● **What the task requires**:
Check each line of the entries below for the word "caption", then report how many have it, with no other words.

[Source texts of formatted documents]

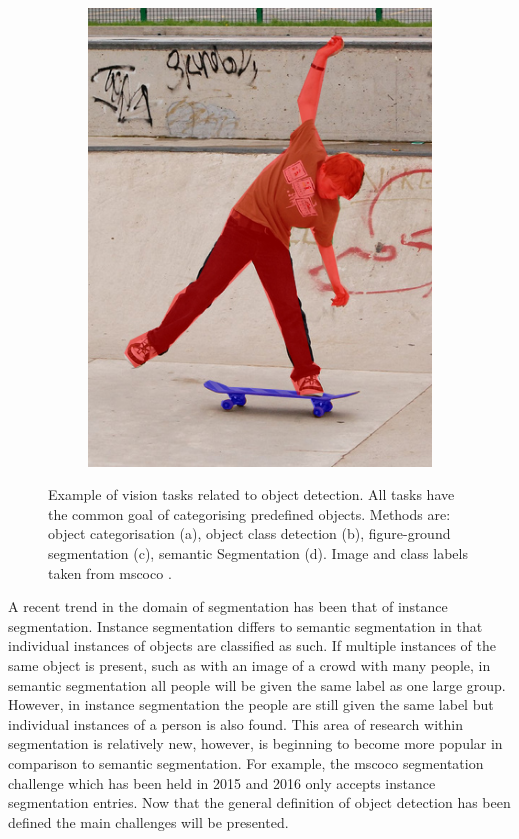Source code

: \begin{figure}[H]
\begin{subfigure}[b]{0.2\textwidth}
        \includegraphics[width=\textwidth]{Figs/Problem/objfieldssegmentation.png}
        \caption{}\label{fig:objseg}
    \end{subfigure}
    \caption{Example of vision tasks related to object detection. All tasks have the common goal of categorising predefined objects. Methods are: object categorisation (a), object class detection (b), figure-ground segmentation (c), semantic Segmentation (d). Image and class labels taken from \gls{mscoco} \cite{mscoco}.}
    \label{fig:objfields}
\end{figure} 

A recent trend in the domain of segmentation has been that of instance segmentation. Instance segmentation differs to semantic segmentation in that individual instances of objects are classified as such. If multiple instances of the same object is present, such as with an image of a crowd with many people, in semantic segmentation all people will be given the same label as one large group. However, in instance segmentation the people are still given the same label but individual instances of a person is also found. This area of research within segmentation is relatively new, however, is beginning to become more popular in comparison to semantic segmentation. For example, the \gls{mscoco} segmentation challenge which has been held in 2015 and 2016 only accepts instance segmentation entries. Now that the general definition of object detection has been defined the main challenges will be presented.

● **Result of this exercise**:
2